As men, drawn irresistibly by a strong personality, will throng towards a well whose water is supposed to contain some virtue, or a stone to touch which restores lost friends, so they came to test the holiness of this man of the woods, and found him good, and true, and full of peace. And they marvelled to find a garden in the wood, and, being entreated, eat of its produce, and heard the holy man preach, and saw him heal. Then the Saint was forced to build another hut for those of his visitors who came from far to consult him, and, as the crowds grew greater he was forced to go to the Bishop to ask for more land.

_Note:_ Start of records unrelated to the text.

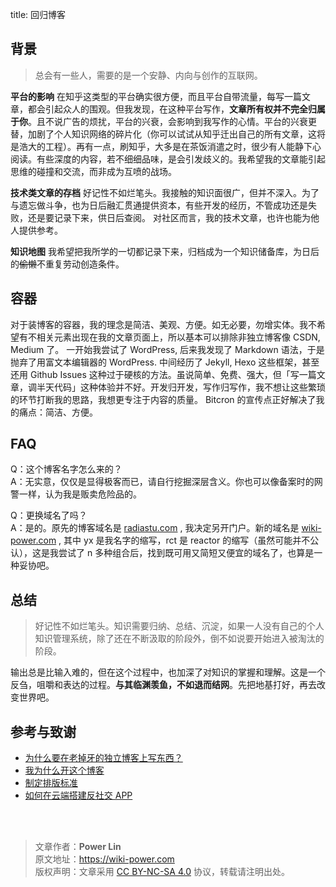 title: 回归博客

## 背景

> 总会有一些人，需要的是一个安静、内向与创作的互联网。

**平台的影响** 在知乎这类型的平台确实很方便，而且平台自带流量，每写一篇文章，都会引起众人的围观。但我发现，在这种平台写作，**文章所有权并不完全归属于你**。且不说广告的烦扰，平台的兴衰，会影响到我写作的心情。平台的兴衰更替，加剧了个人知识网络的碎片化（你可以试试从知乎迁出自己的所有文章，这将是浩大的工程）。再有一点，刷知乎，大多是在茶饭消遣之时，很少有人能静下心阅读。有些深度的内容，若不细细品味，是会引发歧义的。我希望我的文章能引起思维的碰撞和交流，而非成为互喷的战场。

**技术类文章的存档** 好记性不如烂笔头。我接触的知识面很广，但并不深入。为了与遗忘做斗争，也为日后融汇贯通提供资本，有些开发的经历，不管成功还是失败，还是要记录下来，供日后查阅。 对社区而言，我的技术文章，也许也能为他人提供参考。

**知识地图** 我希望把我所学的一切都记录下来，归档成为一个知识储备库，为日后的~~偷懒~~不重复劳动创造条件。

## 容器

对于装博客的容器，我的理念是简洁、美观、方便。如无必要，勿增实体。我不希望有不相关元素出现在我的文章页面上，所以基本可以排除非独立博客像 CSDN, Medium 了。 一开始我尝试了 WordPress, 后来我发现了 Markdown 语法，于是抛弃了用富文本编辑器的 WordPress. 中间经历了 Jekyll, Hexo 这些框架，甚至还用 Github Issues 这种过于硬核的方法。虽说简单、免费、强大，但「写一篇文章，调半天代码」这种体验并不好。开发归开发，写作归写作，我不想让这些繁琐的环节打断我的思路，我想更专注于内容的质量。 Bitcron 的宣传点正好解决了我的痛点：简洁、方便。

## FAQ

Q：这个博客名字怎么来的？  
A：无实意，仅仅是显得极客而已，请自行挖掘深层含义。你也可以像备案时的网警一样，认为我是贩卖危险品的。

Q：更换域名了吗？  
A：是的。原先的博客域名是 [radiastu.com](https://radiastu.com/) , 我决定另开门户。新的域名是 [wiki-power.com](https://wiki-power.com/) , 其中 yx 是我名字的缩写，rct 是 reactor 的缩写（虽然可能并不公认），这是我尝试了 n 多种组合后，找到既可用又简短又便宜的域名了，也算是一种妥协吧。

## 总结

> 好记性不如烂笔头。知识需要归纳、总结、沉淀，如果一人没有自己的个人知识管理系统，除了还在不断汲取的阶段外，倒不如说要开始进入被淘汰的阶段。

输出总是比输入难的，但在这个过程中，也加深了对知识的掌握和理解。这是一个反刍，咀嚼和表达的过程。**与其临渊羡鱼，不如退而结网**。先把地基打好，再去改变世界吧。

## 参考与致谢

- [为什么要在老掉牙的独立博客上写东西？](https://zoomyale.com/2016/why_blogging)
- [我为什么开这个博客](https://ehippocampus.xyz/whyblog)
- [制定排版标准](https://yxrct.com/post/markdown/zhi-ding-pai-ban-biao-zhun)
- [如何在云端搭建反社交 APP](https://www.yangzhiping.com/tech/anti-social-tools.html)

<br />

<br />

> 文章作者：**Power Lin**  
> 原文地址：<https://wiki-power.com>  
> 版权声明：文章采用 [CC BY-NC-SA 4.0](https://creativecommons.org/licenses/by/4.0/deed.zh) 协议，转载请注明出处。
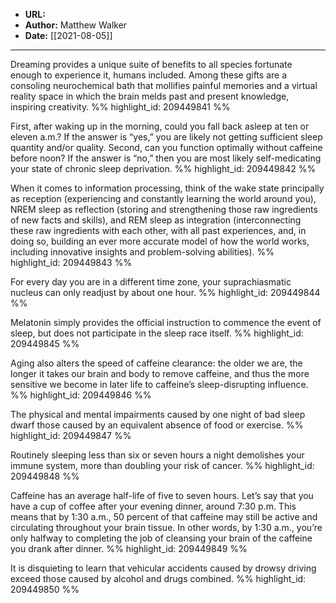 - **URL:** 
- **Author:** Matthew Walker
- **Date:** [[2021-08-05]]
---

Dreaming provides a unique suite of benefits to all species fortunate enough to experience it, humans included. Among these gifts are a consoling neurochemical bath that mollifies painful memories and a virtual reality space in which the brain melds past and present knowledge, inspiring creativity. %% highlight_id: 209449841 %%


First, after waking up in the morning, could you fall back asleep at ten or eleven a.m.? If the answer is “yes,” you are likely not getting sufficient sleep quantity and/or quality. Second, can you function optimally without caffeine before noon? If the answer is “no,” then you are most likely self-medicating your state of chronic sleep deprivation. %% highlight_id: 209449842 %%


When it comes to information processing, think of the wake state principally as reception (experiencing and constantly learning the world around you), NREM sleep as reflection (storing and strengthening those raw ingredients of new facts and skills), and REM sleep as integration (interconnecting these raw ingredients with each other, with all past experiences, and, in doing so, building an ever more accurate model of how the world works, including innovative insights and problem-solving abilities). %% highlight_id: 209449843 %%


For every day you are in a different time zone, your suprachiasmatic nucleus can only readjust by about one hour. %% highlight_id: 209449844 %%


Melatonin simply provides the official instruction to commence the event of sleep, but does not participate in the sleep race itself. %% highlight_id: 209449845 %%


Aging also alters the speed of caffeine clearance: the older we are, the longer it takes our brain and body to remove caffeine, and thus the more sensitive we become in later life to caffeine’s sleep-disrupting influence. %% highlight_id: 209449846 %%


The physical and mental impairments caused by one night of bad sleep dwarf those caused by an equivalent absence of food or exercise. %% highlight_id: 209449847 %%


Routinely sleeping less than six or seven hours a night demolishes your immune system, more than doubling your risk of cancer. %% highlight_id: 209449848 %%


Caffeine has an average half-life of five to seven hours. Let’s say that you have a cup of coffee after your evening dinner, around 7:30 p.m. This means that by 1:30 a.m., 50 percent of that caffeine may still be active and circulating throughout your brain tissue. In other words, by 1:30 a.m., you’re only halfway to completing the job of cleansing your brain of the caffeine you drank after dinner. %% highlight_id: 209449849 %%


It is disquieting to learn that vehicular accidents caused by drowsy driving exceed those caused by alcohol and drugs combined. %% highlight_id: 209449850 %%

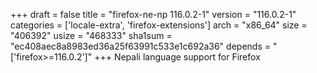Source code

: +++
draft = false
title = "firefox-ne-np 116.0.2-1"
version = "116.0.2-1"
categories = ['locale-extra', 'firefox-extensions']
arch = "x86_64"
size = "406392"
usize = "468333"
sha1sum = "ec408aec8a8983ed36a25f63991c533e1c692a36"
depends = "['firefox>=116.0.2']"
+++
Nepali language support for Firefox
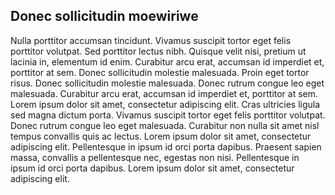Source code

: ## Donec sollicitudin moewiriwe

Nulla porttitor accumsan tincidunt. Vivamus suscipit tortor eget felis porttitor volutpat. Sed porttitor lectus nibh. Quisque velit nisi, pretium ut lacinia in, elementum id enim. Curabitur arcu erat, accumsan id imperdiet et, porttitor at sem. Donec sollicitudin molestie malesuada. Proin eget tortor risus. Donec sollicitudin molestie malesuada. Donec rutrum congue leo eget malesuada. Curabitur arcu erat, accumsan id imperdiet et, porttitor at sem. Lorem ipsum dolor sit amet, consectetur adipiscing elit. Cras ultricies ligula sed magna dictum porta. Vivamus suscipit tortor eget felis porttitor volutpat. Donec rutrum congue leo eget malesuada. Curabitur non nulla sit amet nisl tempus convallis quis ac lectus. Lorem ipsum dolor sit amet, consectetur adipiscing elit. Pellentesque in ipsum id orci porta dapibus. Praesent sapien massa, convallis a pellentesque nec, egestas non nisi. Pellentesque in ipsum id orci porta dapibus. Lorem ipsum dolor sit amet, consectetur adipiscing elit.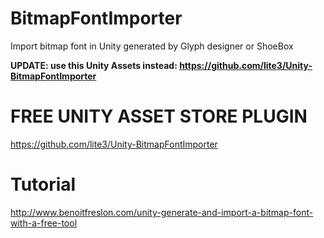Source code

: # BitmapFontImporter
Import bitmap font in Unity generated by Glyph designer or ShoeBox

**UPDATE: use this Unity Assets instead: https://github.com/lite3/Unity-BitmapFontImporter** 

# FREE UNITY ASSET STORE PLUGIN

https://github.com/lite3/Unity-BitmapFontImporter

# Tutorial
http://www.benoitfreslon.com/unity-generate-and-import-a-bitmap-font-with-a-free-tool
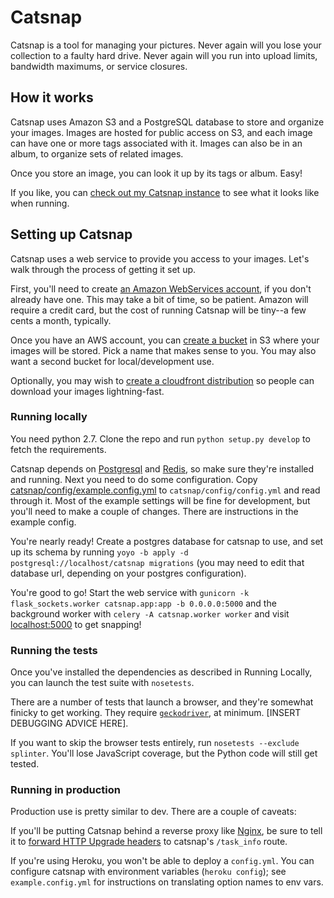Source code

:# Catsnap

Catsnap is a tool for managing your pictures. Never again will you lose your collection to a faulty hard drive. Never again will you run into upload limits, bandwidth maximums, or service closures.

## How it works

Catsnap uses Amazon S3 and a PostgreSQL database to store and organize your images. Images are hosted for public access on S3, and each image can have one or more tags associated with it. Images can also be in an album, to organize sets of related images.

Once you store an image, you can look it up by its tags or album. Easy!

If you like, you can [check out my Catsnap instance](https://catsnap.erincall.com) to see what it looks like when running.

## Setting up Catsnap

Catsnap uses a web service to provide you access to your images. Let's walk through the process of getting it set up.

First, you'll need to create [an Amazon WebServices account](https://aws.amazon.com/), if you don't already have one. This may take a bit of time, so be patient. Amazon will require a credit card, but the cost of running Catsnap will be tiny--a few cents a month, typically.

Once you have an AWS account, you can [create a bucket](https://console.aws.amazon.com/s3/home) in S3 where your images will be stored. Pick a name that makes sense to you. You may also want a second bucket for local/development use.

Optionally, you may wish to [create a cloudfront distribution](https://console.aws.amazon.com/cloudfront/home) so people can download your images lightning-fast.

### Running locally

You need python 2.7. Clone the repo and run `python setup.py develop` to fetch the requirements.

Catsnap depends on [Postgresql](http://www.postgresql.org/) and [Redis](http://redis.io/), so make sure they're installed and running. Next you need to do some configuration. Copy [catsnap/config/example.config.yml](catsnap/config/example.config.yml) to `catsnap/config/config.yml` and read through it. Most of the example settings will be fine for development, but you'll need to make a couple of changes. There are instructions in the example config.

You're nearly ready! Create a postgres database for catsnap to use, and set up its schema by running `yoyo -b apply -d postgresql://localhost/catsnap migrations` (you may need to edit that database url, depending on your postgres configuration).

You're good to go! Start the web service with `gunicorn -k flask_sockets.worker catsnap.app:app -b 0.0.0.0:5000` and the background worker with `celery -A catsnap.worker worker` and visit [localhost:5000](http://localhost:5000) to get snapping!

### Running the tests

Once you've installed the dependencies as described in Running Locally, you can launch the test suite with `nosetests`.

There are a number of tests that launch a browser, and they're somewhat finicky to get working. They require [`geckodriver`](https://firefox-source-docs.mozilla.org/testing/geckodriver/geckodriver/), at minimum. [INSERT DEBUGGING ADVICE HERE].

If you want to skip the browser tests entirely, run `nosetests --exclude splinter`. You'll lose JavaScript coverage, but the Python code will still get tested.

### Running in production

Production use is pretty similar to dev. There are a couple of caveats:

If you'll be putting Catsnap behind a reverse proxy like [Nginx](http://nginx.org), be sure to tell it to [forward HTTP Upgrade headers](http://nginx.org/en/docs/http/websocket.html) to catsnap's `/task_info` route.

If you're using Heroku, you won't be able to deploy a `config.yml`. You can configure catsnap with environment variables (`heroku config`); see `example.config.yml` for instructions on translating option names to env vars.
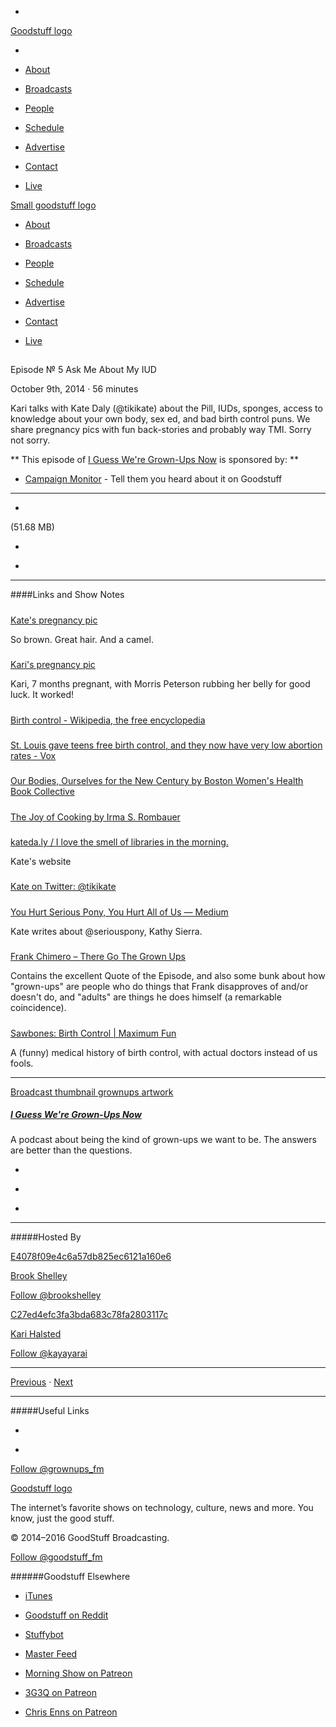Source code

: 

-
[Goodstuff logo](http://www.goodstuff.fm/)[](/assets/goodstuff_logo-17c1fe6f378352de5d7345f76152130b.svg)

-


-  [About](/about)

-  [Broadcasts](/broadcasts)

-  [People](/people)

-  [Schedule](/schedule)

-  [Advertise](/advertise)

-  [Contact](/contact)

-  [Live](/live)


[Small goodstuff logo](http://www.goodstuff.fm/)[](/assets/small_goodstuff_logo-bf032e72b9ec41494f4d90905f1ad619.svg)


-  [About](/about)

-  [Broadcasts](/broadcasts)

-  [People](/people)

-  [Schedule](/schedule)

-  [Advertise](/advertise)

-  [Contact](/contact)

-  [Live](/live)


##
Episode № 5
Ask Me About My IUD


October 9th, 2014
·
56
minutes


Kari talks with Kate Daly (@tikikate) about the Pill, IUDs, sponges, access to knowledge about your own body, sex ed, and bad birth control puns. We share pregnancy pics with fun back-stories and probably way TMI. Sorry not sorry.


**
This episode of
[I Guess We're Grown-Ups Now](/grownups)
is sponsored by:
**


-  [Campaign Monitor](http://www.campaignmonitor.com/) - Tell them you heard about it on Goodstuff


------------------------------


-
[](http://podcasts-1.feedpress.co/10589/grownups-5.mp3)(51.68 MB)

-
[](http://twitter.com/intent/tweet?text=I%20Guess%20We're%20Grown-Ups%20Now%20%E2%84%96%205%20on%20@goodstuff_fm%20-%20http://goodstuff.fm/grownups/5)

-
[](http://www.facebook.com/sharer/sharer.php?u=http://goodstuff.fm/grownups/5)


------------------------------


####Links and Show Notes

#####
[Kate's pregnancy pic](https://www.dropbox.com/s/pdyfanpbh3tmenp/2014-10-01%2019.58.21.jpg?dl=0)


So brown. Great hair. And a camel.


#####
[Kari's pregnancy pic](https://www.flickr.com/photos/kayayarai/187831898/)


Kari, 7 months pregnant, with Morris Peterson rubbing her belly for good luck. It worked!


#####
[Birth control - Wikipedia, the free encyclopedia](http://en.wikipedia.org/wiki/Birth_control)


#####
[St. Louis gave teens free birth control, and they now have very low abortion rates - Vox](http://www.vox.com/2014/10/2/6891337/st-louis-gave-teens-free-birth-control-and-they-now-have-very-low)


#####
[Our Bodies, Ourselves for the New Century by Boston Women's Health Book Collective](http://www.goodreads.com/book/show/97869.Our_Bodies_Ourselves_for_the_New_Century)


#####
[The Joy of Cooking by Irma S. Rombauer](http://www.goodreads.com/book/show/327847.The_Joy_of_Cooking)


#####
[kateda.ly / I love the smell of libraries in the morning.](http://kateda.ly/)


Kate's website


#####
[Kate on Twitter: @tikikate](https://twitter.com/tikikate)


#####
[You Hurt Serious Pony, You Hurt All of Us — Medium](https://medium.com/@tikikate/you-hurt-serious-pony-you-hurt-all-of-us-eef041419123)


Kate writes about @seriouspony, Kathy Sierra.


#####
[Frank Chimero – There Go The Grown Ups](http://frankchimero.com/blog/there-go-the-grown-ups/)


Contains the excellent Quote of the Episode, and also some bunk about how "grown-ups" are people who do things that Frank disapproves of and/or doesn't do, and "adults" are things he does himself (a remarkable coincidence).


#####
[Sawbones: Birth Control | Maximum Fun](http://www.maximumfun.org/sawbones/sawbones-birth-control)


A (funny) medical history of birth control, with actual doctors instead of us fools.


------------------------------


[Broadcast thumbnail grownups artwork](/grownups)[](https://goodstuffs3.s3.amazonaws.com/uploads/broadcast/image/30/broadcast_thumbnail_grownups_artwork.png)

##### [I Guess We're Grown-Ups Now](/grownups)


A podcast about being the kind of grown-ups we want to be. The answers are better than the questions.

-
[](https://itunes.apple.com/us/podcast/i-guess-were-grown-ups-now/id920093038?mt=2)

-
[](http://feeds.goodstuff.fm/grownups)

-
[](mailto:kayayarai+grownups@gmail.com?cc=sponsorship%40goodstuff.fm&subject=%5BGoodStuff%20FM%5D%20Sponsorship%20Inquiry%20for%20I%20Guess%20We%27re%20Grown-Ups%20Now)


------------------------------


#####Hosted By


[E4078f09e4c6a57db825ec6121a160e6](/people/brook-shelley)[](http://gravatar.com/avatar/e4078f09e4c6a57db825ec6121a160e6.png?s=300&r=pg)

[Brook Shelley](/people/brook-shelley)


[Follow @brookshelley](https://twitter.com/brookshelley)


[C27ed4efc3fa3bda683c78fa2803117c](/people/kari-halsted)[](http://gravatar.com/avatar/c27ed4efc3fa3bda683c78fa2803117c.png?s=300&r=pg)

[Kari Halsted](/people/kari-halsted)


[Follow @kayayarai](https://twitter.com/kayayarai)


------------------------------


[Previous](/grownups/4)
·
[Next](/grownups/6)


------------------------------


#####Useful Links

-
[](mailto:kayayarai+grownups@gmail.com?subject=%5BGoodstuff%20FM%5D%20Feedback%20for%20I%20Guess%20We%27re%20Grown-Ups%20Now)

-
[Follow @grownups_fm](https://twitter.com/grownups_fm)


[Goodstuff logo](http://www.goodstuff.fm/)[](/assets/goodstuff_logo-17c1fe6f378352de5d7345f76152130b.svg)


The internet’s favorite shows on technology, culture, news and more. You know, just the good stuff.


© 2014–2016 GoodStuff Broadcasting.

[Follow @goodstuff_fm](https://twitter.com/goodstufffm)


######Goodstuff Elsewhere

-  [iTunes](https://itunes.apple.com/us/artist/goodstuff-fm/id843385597?mt=2)

-  [Goodstuff on Reddit](https://www.reddit.com/r/Goodstuff_fm/)

-  [Stuffybot](http://stuffybot.goodstuff.fm)

-  [Master Feed](/master/feed)

-  [Morning Show on Patreon](https://www.patreon.com/morningshow)

-  [3G3Q on Patreon](https://www.patreon.com/3g3q)

-  [Chris Enns on Patreon](https://www.patreon.com/ichris)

Saint Faron, the Bishop of Meaux, to whom all the forest belonged, knew his man. One can imagine two such men leading lofty and spiritual lives meeting in the monastery. I like to think of the Bishop as one of those thin men full of years, with a skin like parchment, his holiness shining out of his eyes, a man whose quiet voice, tuned to the silence of the monastery, breathes peace. And Fiacre, bronzed with the open air, rough with labour, with the curious eyes of the mystic, eyes that looked as if they had pierced the veil of a mystery, standing before his Bishop asking for his grant of land.
Coming from the depths of the heavy wood into the town, leaving the silence of his forest for the noise of the place, he must have felt strange. Those who met him were, I am sure, conscious of the atmosphere he carried with him, the envelope all lonely men wear, the curious reserve common to all dwellers in woods, and wilds.
The Bishop consented to the demand, and gave him his desire after a curious manner. Perhaps to test this hermit whose fame had already spread so far, perhaps to see how real were the stories he must have heard of his spiritual son, this holy gardener, he granted him as much land as he could enclose with his spade in one day.